I suppose we could deduce from that Rebel is ok with 14.0v-14.6v quasi-Absorption and 20A-40A charging rates. They seem to have a “throw what you want at it and the BMS will sort it out” approach.
The BMS shuts off for high voltage at 3.65vpc (14.6v) and considers the bank 100% SoC at 3.4vpc (13.6v).
overstating issues related to lead chemistries
RB is a lithium company and it’s right to expect them to know about that chemistriy. It’s ok if they don’t know about lead deep cycles as long as they don’t try to hold forth on it.
Consider these unforced errors.
The problem with lead-acid chargers is that they run a “charge profile” and vary amperage based on the voltage of the battery. (from this page
Not really. They hit (or attempt to hit) certain voltage setpoints and the battery bank determines how much current it will accept.
as the voltage increases the charger will begin to send fewer amps to the battery, this is called the “absorption” phase
Fundamental misunderstanding of Absorption. The controller holds Absorption voltage (Vabs) and the battery current acceptance tapers off as the bank approaches 100% SoC. The controller reduces current supply to match current demand. Otherwise Vbatt would rise.
Finally, once the charger gets near a predetermined voltage of about 13.1 volts, the charger will transition into a “float” stage where it just barely keeps any amperage on the battery to keep it “topped off”.
I produces the amount of current demanded at that time. The battery is in charge (so to speak!)
A lead-acid charger will typically charge a LiFePO4 battery 4-5 times slower. That is obviously a huge disadvantage of using a lead-acid charger on LiFePO4 batteries
No, it won’t.
Consider a lithium bank that needs 50A replacement amps to get back to ~14v.

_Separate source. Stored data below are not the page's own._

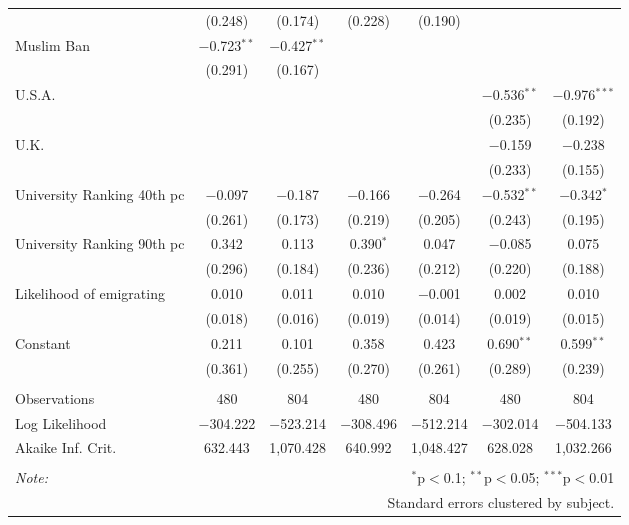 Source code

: \begin{sidewaystable}[!htbp]
\begin{tabular}{@{\extracolsep{5pt}}lcccccc}
  & (0.248) & (0.174) & (0.228) & (0.190) &  &  \\ 
  Muslim Ban & $-$0.723$^{**}$ & $-$0.427$^{**}$ &  &  &  &  \\ 
  & (0.291) & (0.167) &  &  &  &  \\ 
  U.S.A. &  &  &  &  & $-$0.536$^{**}$ & $-$0.976$^{***}$ \\ 
  &  &  &  &  & (0.235) & (0.192) \\ 
  U.K. &  &  &  &  & $-$0.159 & $-$0.238 \\ 
  &  &  &  &  & (0.233) & (0.155) \\ 
  University Ranking 40th pc & $-$0.097 & $-$0.187 & $-$0.166 & $-$0.264 & $-$0.532$^{**}$ & $-$0.342$^{*}$ \\ 
  & (0.261) & (0.173) & (0.219) & (0.205) & (0.243) & (0.195) \\ 
  University Ranking 90th pc & 0.342 & 0.113 & 0.390$^{*}$ & 0.047 & $-$0.085 & 0.075 \\ 
  & (0.296) & (0.184) & (0.236) & (0.212) & (0.220) & (0.188) \\ 
  Likelihood of emigrating & 0.010 & 0.011 & 0.010 & $-$0.001 & 0.002 & 0.010 \\ 
  & (0.018) & (0.016) & (0.019) & (0.014) & (0.019) & (0.015) \\ 
  Constant & 0.211 & 0.101 & 0.358 & 0.423 & 0.690$^{**}$ & 0.599$^{**}$ \\ 
  & (0.361) & (0.255) & (0.270) & (0.261) & (0.289) & (0.239) \\ 
 \hline \\[-1.8ex] 
Observations & 480 & 804 & 480 & 804 & 480 & 804 \\ 
Log Likelihood & $-$304.222 & $-$523.214 & $-$308.496 & $-$512.214 & $-$302.014 & $-$504.133 \\ 
Akaike Inf. Crit. & 632.443 & 1,070.428 & 640.992 & 1,048.427 & 628.028 & 1,032.266 \\ 
\hline 
\hline \\[-1.8ex] 
\textit{Note:}  & \multicolumn{6}{r}{$^{*}$p$<$0.1; $^{**}$p$<$0.05; $^{***}$p$<$0.01} \\ 
 & \multicolumn{6}{r}{Standard errors clustered by subject.} \\ 
\end{tabular} 
\end{sidewaystable}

We have the 20A Lithium charger above and a 20A solar controller with enough grunt to get the job done.
- Lithium on a 20A “lithium” charger = 2.5 hours (50Ah/20A)
- Lithium on a 20A “lead” charger = 2.5 hours (50Ah/20A)

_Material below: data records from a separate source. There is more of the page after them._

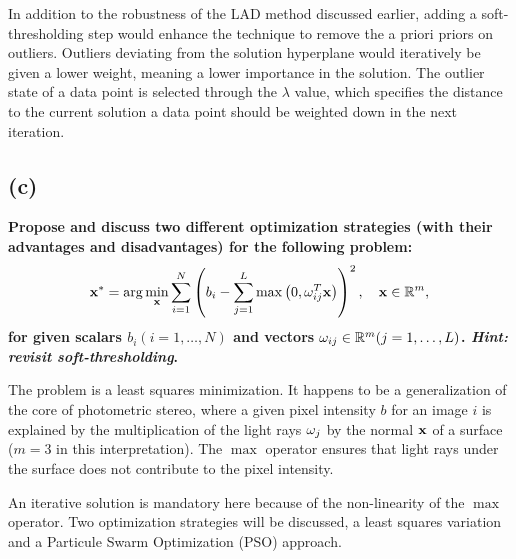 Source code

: \documentclass{report}
\begin{document}
In addition to the robustness of the LAD method discussed earlier, adding a soft-thresholding step would enhance the technique to remove the a priori priors on outliers. Outliers deviating from the solution hyperplane would iteratively be given a lower weight, meaning a lower importance in the solution. The outlier state of a data point is selected through the $\lambda$ value, which specifies the distance to the current solution a data point should be weighted down in the next iteration.

\subsection{(c)}
\textbf{ Propose and discuss two different optimization strategies (with their advantages and disadvantages) for the following problem:
\begin{equation}
\mathbf{x^*} = \arg \min_{\mathbf{x}} \sum_{i=1}^N \left( b_i - \sum_{j=1}^L \max\left( 0, \omega_{ij}^T\mathbf{x}\right) \right)^2, \quad \mathbf{x} \in \mathbb{R}^m,
\end{equation}
for given scalars $b_i (i = 1, \dots, N)$ and vectors $\mathbf{\omega}_{ij} \in \mathbb{R}^m (j = 1, \dots, L)$. \emph{Hint: revisit soft-thresholding}.}

The problem is a least squares minimization. It happens to be a generalization of the core of photometric stereo, where a given pixel intensity $b$ for an image $i$ is explained by the multiplication of the light rays $\mathbf{\omega}_j$ by the normal $\mathbf{x}$ of a surface ($m = 3$ in this interpretation). The $\max$ operator ensures that light rays under the surface does not contribute to the pixel intensity.

An iterative solution is mandatory here because of the non-linearity of the $\max$ operator. Two optimization strategies will be discussed, a least squares variation and a Particule Swarm Optimization (PSO) approach.
\end{document}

Wow not much difference there. Like none. The differnce is what happens after hitting tht 14v. The “lithium” charger listed would hold the bank at 14v (bad, IMO) and the lead charger would let it fall back to a resting voltage (good, IMO).
The next issue is that even at 13.1 volts, a LiFePO4 is not fully charged. A fully charged LiFePO4 sits around 13.6 volts. Between 13.1V and 13.6V is a pretty good bit of power and worth noting that you won’t get 100% of your available power if charging with lead-acid chargers
The lead charger charged to whatever voltage you wanted, say 14v. It was fully charged. Float at 13.1v is the fallback voltage the solar will hold the bank at after full charging. Resting away from 100% is actually good for lithium. If you want 13.6v then set Vfloat to 13.6v.
Which brings us to the one lithium-related error I’ve found so far:
You’re next question might be “Isn’t it better to charge slower?” No, not with LiFePO4, there are no negative effects of charging at high charge rates on LifePO4 batteries.
There are substantial benefits to charging/discharging at lower rates. C/2 (50A for 100Ah bank) is a common max rate if one wants to extend longevity.
charging lithium
I have started a separate page that describes my LFP charging regime.
postscript
Just before I publish this the bank has been at Vabs for 7.5hrs and still >3A acceptance. Definitely limping.